Pada 2023, Indonesia masih menghadapi kendala besar akibat intervensi pemerintah dalam peralihan rencana pengelolaan Blok Masela. Proses ini menyebabkan Shell Upstream Overseas Ltd. (SUOS) meninggalkan proyek tersebut dan Inpex Masela Limited pun enggan mengakuisisi sisa saham yang ditinggalkan Shell. Pada akhirnya, saham Blok Masela diambil alih oleh Pertamina dan Petronas pada 2023. Moshe mengingatkan bahwa kasus ini menjadi preseden buruk bagi Indonesia di mata investor, yang melihat bahwa proyek besar dapat dipolitisasi dan mengalami hambatan yang tak perlu terjadi.

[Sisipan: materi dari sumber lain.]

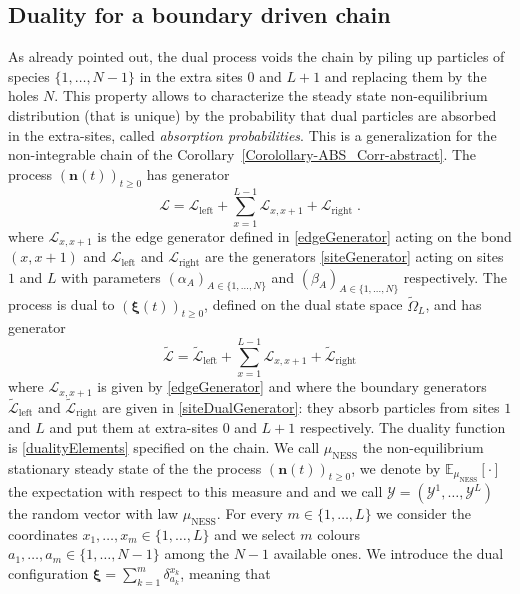 \documentclass[10pt]{article}
\numberwithin{equation}{section}
\numberwithin{equation}{subsection}
\newcommand{\dt}{\;.}
\newcommand{\fra}[1]{\textcolor[rgb]{0,0,1}{#1}}
\begin{document}
{\subsection{Duality for a boundary driven chain}\label{Subsection-ss-nonI}
 As already pointed out, the dual process voids the chain by piling up particles of species $\{1,\ldots,N-1\}$ in the extra sites $0$ and $L+1$ and replacing them by the holes $N$. This property allows to characterize the steady state non-equilibrium distribution (that is unique) by the probability that dual particles are absorbed in the extra-sites, called \textit{absorption probabilities}. This is a generalization for the non-integrable chain of the Corollary~\ref{Corolollary-ABS_Corr-abstract}. The process $\left(\bm{n}(t)\right)_{t\geq0}$ has generator
\begin{equation}
	\mathcal{L}=\mathcal{L}_{\text{left}}+\sum_{x=1}^{L-1}\mathcal{L}_{x,x+1}+\mathcal{L}_{\text{right}}\dt
\end{equation} 
where $\mathcal{L}_{x,x+1}$ is the edge generator defined in \eqref{edgeGenerator} acting on the bond $(x,x+1)$ and $\mathcal{L}_{\text{left}}$ and $\mathcal{L}_{\text{right}}$ are the generators \eqref{siteGenerator} acting on sites $1$ and $L$ with parameters $(\alpha_{A})_{A\in \{1,\ldots,N\}}$ and $(\beta_{A})_{A\in \{1,\ldots,N\}}$ respectively. 
The process is dual to $(\bm{\xi}(t))_{t\geq0}$, defined on the dual state space $\widetilde{\Omega}_{L}$, and has generator
\begin{equation}
	\widetilde{\mathcal{L}}=\widetilde{\mathcal{L}}_{\text{left}}+\sum_{x=1}^{L-1}\mathcal{L}_{x,x+1}+\widetilde{\mathcal{L}}_{\text{right}}
\end{equation} 
where $\mathcal{L}_{x,x+1}$ is given by \fra{\eqref{edgeGenerator}} and where the boundary generators $\widetilde{\mathcal{L}}_{\text{left}}$ and $\widetilde{\mathcal{L}}_{\text{right}}$ are given in \eqref{siteDualGenerator}: they absorb particles from sites $1$ and $L$ and put them at extra-sites $0$ and $L+1$ respectively. The duality function is \eqref{dualityElements} specified on the chain. 
We call $\mu_{\text{NESS}}$ the non-equilibrium stationary steady state of the the process $(\bm{n}(t))_{t\geq 0}$, we denote by $\mathbb{E}_{\mu_{\text{NESS}}}[\cdot]$ the expectation with respect to this measure and and we call $\bm{\mathcal{Y}} = (\mathcal{Y}^{1},\ldots,\mathcal{Y}^{L})$ the random vector with law $\mu_{\text{NESS}}$. For every $m\in\{1,\ldots,L\}$ we consider {\color{black}the coordinates $x_{1},\ldots,x_{m}\in\{1,\ldots,L\}$ and we select $m$ colours $a_{1},\ldots,a_{m}\in \{1,\ldots,N-1\}$ among the $N-1$ available ones}. We introduce the dual configuration  $\bm{\xi}=\sum_{k=1}^{m}\delta_{a_{k}}^{x_{k}}$, meaning that 
}
\end{document}
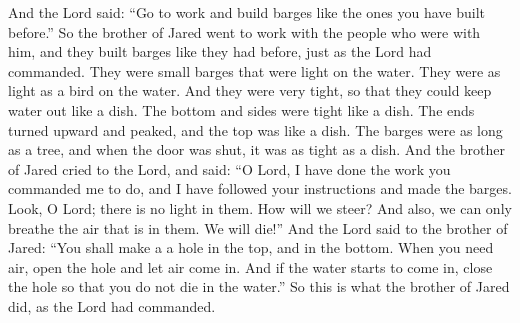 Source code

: And the Lord said: ``Go to work and build barges like the ones you have built before.'' So the brother of Jared went to work with the people who were with him, and they built barges like they had before, just as the Lord had commanded. They were small barges that were light on the water. They were as light as a bird on the water.
\bverse \iffalse And they were built after a manner that they were exceedingly tight, even that they would hold water like unto a dish; and the bottom thereof was tight like unto a dish; and the sides thereof were tight like unto a dish; and the ends thereof were peaked; and the top thereof was tight like unto a dish; and the length thereof was the length of a tree; and the door thereof, when it was shut, was tight like unto a dish. \fi
And they were very tight, so that they could keep water out like a dish. The bottom and sides were tight like a dish. The ends turned upward and peaked, and the top was like a dish. The barges were as long as a tree, and when the door was shut, it was as tight as a dish.
\bverse \iffalse And it came to pass that the brother of Jared cried unto the Lord, saying: O Lord, I have performed the work which thou hast commanded me, and I have made the barges according as thou hast directed me. \fi
And the brother of Jared cried to the Lord, and said: ``O Lord, I have done the work you commanded me to do, and I have followed your instructions and made the barges.
\bverse \iffalse And behold, O Lord, in them there is no light; whither shall we steer? And also we shall perish, for in them we cannot breathe, save it is the air which is in them; therefore we shall perish. \fi
Look, O Lord; there is no light in them. How will we steer? And also, we can only breathe the air that is in them. We will die!''
\bverse \iffalse And the Lord said unto the brother of Jared: Behold, thou shalt make a hole in the top, and also in the bottom; and when thou shalt suffer for air thou shalt unstop the hole and receive air. And if it be so that the water come in upon thee, behold, ye shall stop the hole, that ye may not perish in the flood. \fi
And the Lord said to the brother of Jared: ``You shall make a a hole in the top, and in the bottom. When you need air, open the hole and let air come in. And if the water starts to come in, close the hole so that you do not die in the water.''
\bverse \iffalse And it came to pass that the brother of Jared did so, according as the Lord had commanded. \fi
So this is what the brother of Jared did, as the Lord had commanded.
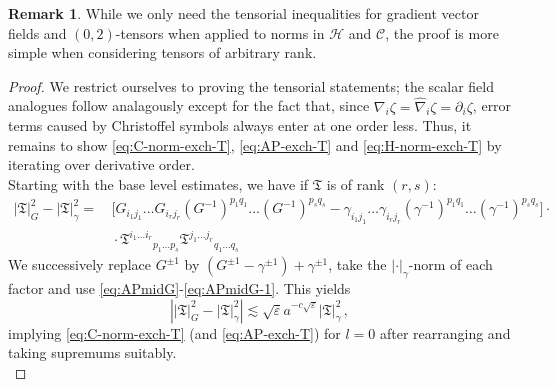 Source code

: \documentclass[11pt,leqno,textwidth=10cm]{amsart}
\numberwithin{equation}{section}
\theoremstyle{definition}
\newtheorem{remark}[definition]{Remark}
\theoremstyle{plain}
\newcommand{\1}{\mathbbm{1}}
\renewcommand{\epsilon}{\varepsilon}
\newcommand{\del}{\partial}
\newcommand{\nabhat}{\hat{\nabla}}
\begin{document}
\begin{remark}
While we only need the tensorial inequalities for gradient vector fields and $(0,2)$-tensors when applied to norms in $\mathcal{H}$ and $\mathcal{C}$, the proof is more simple when considering tensors of arbitrary rank.
\end{remark}
\begin{proof}
We restrict ourselves to proving the tensorial statements; the scalar field analogues follow analagously except for the fact that, since $\nabla_i\zeta=\nabhat_i\zeta=\del_i\zeta$, error terms caused by Christoffel symbols always enter at one order less. Thus, it remains to show \eqref{eq:C-norm-exch-T}, \eqref{eq:AP-exch-T} and \eqref{eq:H-norm-exch-T} by iterating over derivative order. \\
Starting with the base level estimates, we have if $\mathfrak{T}$ is of rank $(r,s)$:
\begin{align*}
\lvert\mathfrak{T}\rvert_G^2-\lvert\mathfrak{T}\rvert_\gamma^2=&\,\Bigr[G_{i_1j_1}\dots G_{i_rj_r} (G^{-1})^{p_1q_1}\dots(G^{-1})^{p_sq_s}-\gamma_{i_1j_1}\dots \gamma_{i_rj_r} (\gamma^{-1})^{p_1q_1}\dots(\gamma^{-1})^{p_sq_s}\Bigr]\cdot\\
&\,\cdot{\mathfrak{T}^{i_1\dots i_r}}_{p_1\dots p_s}{\mathfrak{T}^{j_1\dots j_r}}_{q_1\dots q_s}
\end{align*}
We successively replace $G^{\pm 1}$ by $(G^{\pm 1}-\gamma^{\pm 1})+\gamma^{\pm 1}$, %
take the $\lvert\cdot\rvert_\gamma$-norm of each factor and use \eqref{eq:APmidG}-\eqref{eq:APmidG-1}. This yields%
\begin{equation*}
\left\lvert\lvert\mathfrak{T}\rvert_{G}^2-\lvert\mathfrak{T}\rvert_\gamma^2\right\rvert\lesssim \sqrt{\epsilon}a^{-c\sqrt{\epsilon}}\lvert\mathfrak{T}\rvert_\gamma^2\,,
\end{equation*}
implying 
\eqref{eq:C-norm-exch-T} (and \eqref{eq:AP-exch-T}) for $l=0$ after rearranging and taking supremums suitably.\\

\end{proof}
\end{document}
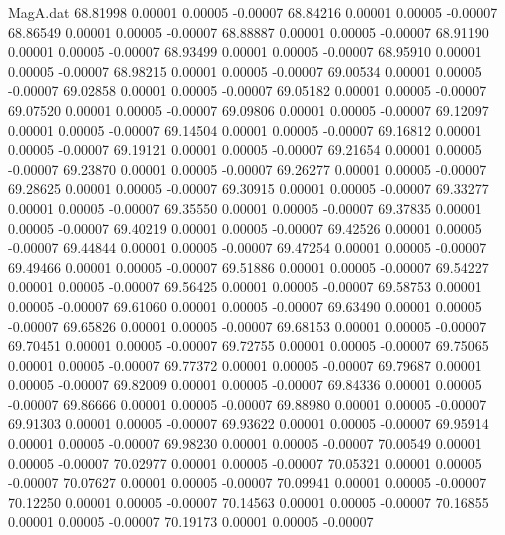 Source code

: \begin{filecontents}{MagA.dat}
  68.81998    0.00001    0.00005   -0.00007
  68.84216    0.00001    0.00005   -0.00007
  68.86549    0.00001    0.00005   -0.00007
  68.88887    0.00001    0.00005   -0.00007
  68.91190    0.00001    0.00005   -0.00007
  68.93499    0.00001    0.00005   -0.00007
  68.95910    0.00001    0.00005   -0.00007
  68.98215    0.00001    0.00005   -0.00007
  69.00534    0.00001    0.00005   -0.00007
  69.02858    0.00001    0.00005   -0.00007
  69.05182    0.00001    0.00005   -0.00007
  69.07520    0.00001    0.00005   -0.00007
  69.09806    0.00001    0.00005   -0.00007
  69.12097    0.00001    0.00005   -0.00007
  69.14504    0.00001    0.00005   -0.00007
  69.16812    0.00001    0.00005   -0.00007
  69.19121    0.00001    0.00005   -0.00007
  69.21654    0.00001    0.00005   -0.00007
  69.23870    0.00001    0.00005   -0.00007
  69.26277    0.00001    0.00005   -0.00007
  69.28625    0.00001    0.00005   -0.00007
  69.30915    0.00001    0.00005   -0.00007
  69.33277    0.00001    0.00005   -0.00007
  69.35550    0.00001    0.00005   -0.00007
  69.37835    0.00001    0.00005   -0.00007
  69.40219    0.00001    0.00005   -0.00007
  69.42526    0.00001    0.00005   -0.00007
  69.44844    0.00001    0.00005   -0.00007
  69.47254    0.00001    0.00005   -0.00007
  69.49466    0.00001    0.00005   -0.00007
  69.51886    0.00001    0.00005   -0.00007
  69.54227    0.00001    0.00005   -0.00007
  69.56425    0.00001    0.00005   -0.00007
  69.58753    0.00001    0.00005   -0.00007
  69.61060    0.00001    0.00005   -0.00007
  69.63490    0.00001    0.00005   -0.00007
  69.65826    0.00001    0.00005   -0.00007
  69.68153    0.00001    0.00005   -0.00007
  69.70451    0.00001    0.00005   -0.00007
  69.72755    0.00001    0.00005   -0.00007
  69.75065    0.00001    0.00005   -0.00007
  69.77372    0.00001    0.00005   -0.00007
  69.79687    0.00001    0.00005   -0.00007
  69.82009    0.00001    0.00005   -0.00007
  69.84336    0.00001    0.00005   -0.00007
  69.86666    0.00001    0.00005   -0.00007
  69.88980    0.00001    0.00005   -0.00007
  69.91303    0.00001    0.00005   -0.00007
  69.93622    0.00001    0.00005   -0.00007
  69.95914    0.00001    0.00005   -0.00007
  69.98230    0.00001    0.00005   -0.00007
  70.00549    0.00001    0.00005   -0.00007
  70.02977    0.00001    0.00005   -0.00007
  70.05321    0.00001    0.00005   -0.00007
  70.07627    0.00001    0.00005   -0.00007
  70.09941    0.00001    0.00005   -0.00007
  70.12250    0.00001    0.00005   -0.00007
  70.14563    0.00001    0.00005   -0.00007
  70.16855    0.00001    0.00005   -0.00007
  70.19173    0.00001    0.00005   -0.00007

\end{filecontents}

Masuk ke 2025, Indonesia menghadapi kenyataan bahwa proyek LNG terbesar di Tanah Air, Blok Masela, baru bisa berproduksi sekitar 3 hingga 5 tahun ke depan, sementara harga LNG yang tinggi akibat ketegangan Rusia-Ukraina bisa tidak bertahan lama. Indonesia kehilangan peluang besar untuk memanfaatkan lonjakan harga LNG yang terjadi saat ini, yang disebabkan oleh ketatnya pasokan global.
Meski demikian, Moshe menilai Indonesia masih dapat memanfaatkan proyek LNG lainnya seperti Tangguh yang dikelola BP. Terlebih, Tangguh Train 3 sudah mulai beroperasi, namun Indonesia masih menghadapi tantangan dalam mengoptimalkan proyek ini. Salah satu kendala utama adalah kebutuhan untuk memasang teknologi Carbon Capture, Utilization, and Storage (CCUS) yang memerlukan pembiayaan besar. Menurut Moshe, biaya ini harus ditanggung oleh Indonesia, dan dengan demikian, pendapatan yang seharusnya bisa didapatkan dari proyek LNG ini akan berkurang.
Ke depan, Indonesia masih memiliki harapan besar dengan proyek gas alam lainnya, seperti proyek enhanced gas recovery (EGR) di Lapangan Ubadari dan Vorwata. Proyek-proyek ini dapat meningkatkan pasokan gas domestik yang diharapkan dapat menopang produksi LNG pada 2024 hingga 2030. Proyek EGR Ubadari saja diperkirakan dapat menghasilkan tambahan 28 bcm gas alam, yang dapat memperpanjang umur proyek LNG Tangguh dan membantu meningkatkan pasokan LNG Indonesia.